Les compagnies américaines sont expropriées et les richesses sont redistribuées dès 1961, ce qui déplaît fort. Le 17 avril de la même année, le gouvernement américain, fort de ses expériences passées, organise un nouveau débarquement dans la Baie dite « des Cochons », de 1500 exilés cubains financés par la CIA en espérant créer un soulèvement populaire. Très pragmatiquement, Fidel Castro, pour éviter ce potentiel mouvement, fit arrêter plusieurs centaines de milliers de gens. Kennedy n’osa pas appuyer le débarquement par des frappes militaires et solda ainsi l’échec de l’opération. En octobre, Castro installe des missiles russes pointés vers les côtes américaines. Le président Kennedy déploie sa flotte et empêche ainsi, physiquement, les missiles de rejoindre l’île. Grâce à des négociations avec la Russie, il désamorça le conflit qui a bien failli virer au nucléaire et imposa ensuite un embargo sur Cuba en février 62, embargo toujours en vigueur.

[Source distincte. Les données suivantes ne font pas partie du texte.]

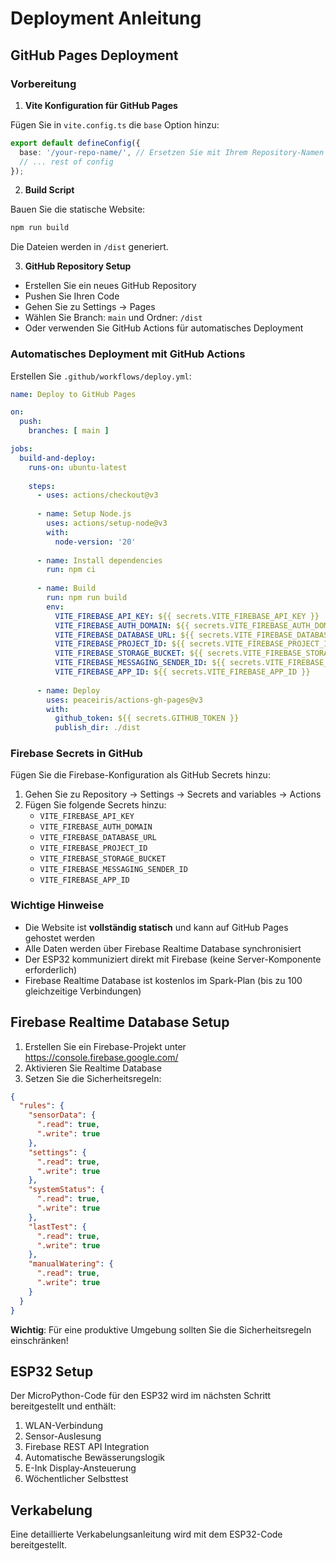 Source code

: # Deployment Anleitung

## GitHub Pages Deployment

### Vorbereitung

1. **Vite Konfiguration für GitHub Pages**

Fügen Sie in `vite.config.ts` die `base` Option hinzu:

```typescript
export default defineConfig({
  base: '/your-repo-name/', // Ersetzen Sie mit Ihrem Repository-Namen
  // ... rest of config
});
```

2. **Build Script**

Bauen Sie die statische Website:

```bash
npm run build
```

Die Dateien werden in `/dist` generiert.

3. **GitHub Repository Setup**

- Erstellen Sie ein neues GitHub Repository
- Pushen Sie Ihren Code
- Gehen Sie zu Settings → Pages
- Wählen Sie Branch: `main` und Ordner: `/dist`
- Oder verwenden Sie GitHub Actions für automatisches Deployment

### Automatisches Deployment mit GitHub Actions

Erstellen Sie `.github/workflows/deploy.yml`:

```yaml
name: Deploy to GitHub Pages

on:
  push:
    branches: [ main ]

jobs:
  build-and-deploy:
    runs-on: ubuntu-latest
    
    steps:
      - uses: actions/checkout@v3
      
      - name: Setup Node.js
        uses: actions/setup-node@v3
        with:
          node-version: '20'
          
      - name: Install dependencies
        run: npm ci
        
      - name: Build
        run: npm run build
        env:
          VITE_FIREBASE_API_KEY: ${{ secrets.VITE_FIREBASE_API_KEY }}
          VITE_FIREBASE_AUTH_DOMAIN: ${{ secrets.VITE_FIREBASE_AUTH_DOMAIN }}
          VITE_FIREBASE_DATABASE_URL: ${{ secrets.VITE_FIREBASE_DATABASE_URL }}
          VITE_FIREBASE_PROJECT_ID: ${{ secrets.VITE_FIREBASE_PROJECT_ID }}
          VITE_FIREBASE_STORAGE_BUCKET: ${{ secrets.VITE_FIREBASE_STORAGE_BUCKET }}
          VITE_FIREBASE_MESSAGING_SENDER_ID: ${{ secrets.VITE_FIREBASE_MESSAGING_SENDER_ID }}
          VITE_FIREBASE_APP_ID: ${{ secrets.VITE_FIREBASE_APP_ID }}
        
      - name: Deploy
        uses: peaceiris/actions-gh-pages@v3
        with:
          github_token: ${{ secrets.GITHUB_TOKEN }}
          publish_dir: ./dist
```

### Firebase Secrets in GitHub

Fügen Sie die Firebase-Konfiguration als GitHub Secrets hinzu:

1. Gehen Sie zu Repository → Settings → Secrets and variables → Actions
2. Fügen Sie folgende Secrets hinzu:
   - `VITE_FIREBASE_API_KEY`
   - `VITE_FIREBASE_AUTH_DOMAIN`
   - `VITE_FIREBASE_DATABASE_URL`
   - `VITE_FIREBASE_PROJECT_ID`
   - `VITE_FIREBASE_STORAGE_BUCKET`
   - `VITE_FIREBASE_MESSAGING_SENDER_ID`
   - `VITE_FIREBASE_APP_ID`

### Wichtige Hinweise

- Die Website ist **vollständig statisch** und kann auf GitHub Pages gehostet werden
- Alle Daten werden über Firebase Realtime Database synchronisiert
- Der ESP32 kommuniziert direkt mit Firebase (keine Server-Komponente erforderlich)
- Firebase Realtime Database ist kostenlos im Spark-Plan (bis zu 100 gleichzeitige Verbindungen)

## Firebase Realtime Database Setup

1. Erstellen Sie ein Firebase-Projekt unter https://console.firebase.google.com/
2. Aktivieren Sie Realtime Database
3. Setzen Sie die Sicherheitsregeln:

```json
{
  "rules": {
    "sensorData": {
      ".read": true,
      ".write": true
    },
    "settings": {
      ".read": true,
      ".write": true
    },
    "systemStatus": {
      ".read": true,
      ".write": true
    },
    "lastTest": {
      ".read": true,
      ".write": true
    },
    "manualWatering": {
      ".read": true,
      ".write": true
    }
  }
}
```

**Wichtig**: Für eine produktive Umgebung sollten Sie die Sicherheitsregeln einschränken!

## ESP32 Setup

Der MicroPython-Code für den ESP32 wird im nächsten Schritt bereitgestellt und enthält:

1. WLAN-Verbindung
2. Sensor-Auslesung
3. Firebase REST API Integration
4. Automatische Bewässerungslogik
5. E-Ink Display-Ansteuerung
6. Wöchentlicher Selbsttest

## Verkabelung

Eine detaillierte Verkabelungsanleitung wird mit dem ESP32-Code bereitgestellt.
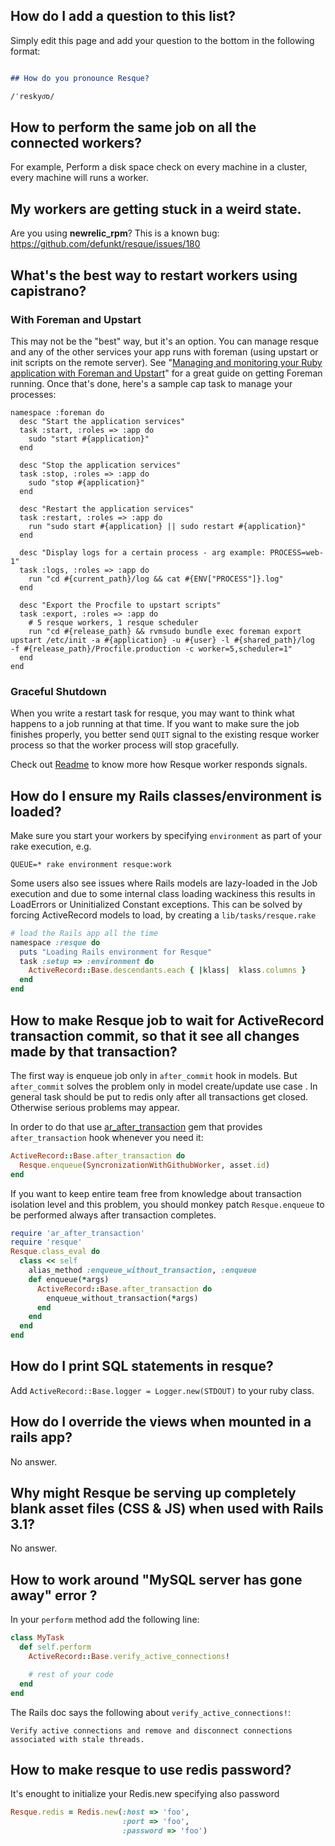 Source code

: ## How do I add a question to this list?

Simply edit this page and add your question to the bottom in the following format:

``` markdown

## How do you pronounce Resque?

/ˈreskyo͞o/
```

## How to perform the same job on all the connected workers?
For example, Perform a disk space check on every machine in a cluster, every machine will runs a worker.


## My workers are getting stuck in a weird state.

Are you using **newrelic_rpm**? This is a known bug: <https://github.com/defunkt/resque/issues/180>

## What's the best way to restart workers using capistrano?

### With Foreman and Upstart

This may not be the "best" way, but it's an option.  You can manage resque and any of the other services your app runs with foreman (using upstart or init scripts on the remote server).  See "[Managing and monitoring your Ruby application with Foreman and Upstart](http://michaelvanrooijen.com/articles/2011/06/08-managing-and-monitoring-your-ruby-application-with-foreman-and-upstart/)" for a great guide on getting Foreman running.  Once that's done, here's a sample cap task to manage your processes:

```
namespace :foreman do
  desc "Start the application services"
  task :start, :roles => :app do
    sudo "start #{application}"
  end

  desc "Stop the application services"
  task :stop, :roles => :app do
    sudo "stop #{application}"
  end

  desc "Restart the application services"
  task :restart, :roles => :app do
    run "sudo start #{application} || sudo restart #{application}"
  end

  desc "Display logs for a certain process - arg example: PROCESS=web-1"
  task :logs, :roles => :app do
    run "cd #{current_path}/log && cat #{ENV["PROCESS"]}.log"
  end

  desc "Export the Procfile to upstart scripts"
  task :export, :roles => :app do
    # 5 resque workers, 1 resque scheduler
    run "cd #{release_path} && rvmsudo bundle exec foreman export upstart /etc/init -a #{application} -u #{user} -l #{shared_path}/log  -f #{release_path}/Procfile.production -c worker=5,scheduler=1"
  end 
end
```

### Graceful Shutdown

When you write a restart task for resque, you may want to think what happens to a job running at that time. If you want to make sure the job finishes properly, you better send `QUIT` signal to the existing resque worker process so that the worker process will stop gracefully.

Check out [Readme](https://github.com/defunkt/resque/blob/master/README.markdown) to know more how Resque worker responds signals.

## How do I ensure my Rails classes/environment is loaded?

Make sure you start your workers by specifying ```environment``` as part of your rake execution, e.g. 

```
QUEUE=* rake environment resque:work
```

Some users also see issues where Rails models are lazy-loaded in the Job execution and due to some internal class loading wackiness this results in LoadErrors or Uninitialized Constant exceptions. This can be solved by forcing ActiveRecord models to load, by creating a ```lib/tasks/resque.rake```

``` ruby
# load the Rails app all the time
namespace :resque do
  puts "Loading Rails environment for Resque"
  task :setup => :environment do
    ActiveRecord::Base.descendants.each { |klass|  klass.columns }
  end
end
```

## How to make Resque job to wait for ActiveRecord transaction commit, so that it see all changes made by that transaction?

The first way is enqueue job only in `after_commit` hook in models.
But `after_commit` solves the problem only in model create/update use case . In general task should be put to redis only after all transactions get closed. Otherwise serious problems may appear.

In order to do that use [ar_after_transaction](https://github.com/grosser/ar_after_transaction) gem that provides `after_transaction` hook whenever you need it:

``` ruby
ActiveRecord::Base.after_transaction do
  Resque.enqueue(SyncronizationWithGithubWorker, asset.id)
end 
```


If you want to keep entire team free from knowledge about transaction isolation level and this problem, you should monkey patch `Resque.enqueue` to be performed always after transaction completes.

``` ruby
require 'ar_after_transaction'
require 'resque'
Resque.class_eval do
  class << self
    alias_method :enqueue_without_transaction, :enqueue
    def enqueue(*args)
      ActiveRecord::Base.after_transaction do
        enqueue_without_transaction(*args)
      end
    end
  end
end
```


## How do I print SQL statements in resque?

Add `ActiveRecord::Base.logger = Logger.new(STDOUT)` to your ruby class.

## How do I override the views when mounted in a rails app?

No answer.

## Why might Resque be serving up completely blank asset files (CSS & JS) when used with Rails 3.1? 

No answer.

## How to work around "MySQL server has gone away" error ?

In your `perform` method add the following line:

``` ruby
class MyTask
  def self.perform
    ActiveRecord::Base.verify_active_connections!

    # rest of your code
  end
end
```

The Rails doc says the following about `verify_active_connections!`:

    Verify active connections and remove and disconnect connections associated with stale threads.

## How to make resque to use redis password?
It's enought to initialize your Redis.new specifying also password
``` ruby
Resque.redis = Redis.new(:host => 'foo',
                         :port => 'foo',
                         :password => 'foo')
```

Depuis le démantèlement de l’URSS, Cuba, perdant ainsi son principal acheteur, connaît une grave crise économique et la main de fer de Castro a encore une poigne qui, à son âge, force le respect. Il semblerait que, résolu, le peuple cubain, victime de son emplacement géographique et de ses ressources, attende patiemment la mort du « Lider Maximo » pour espérer des jours meilleurs.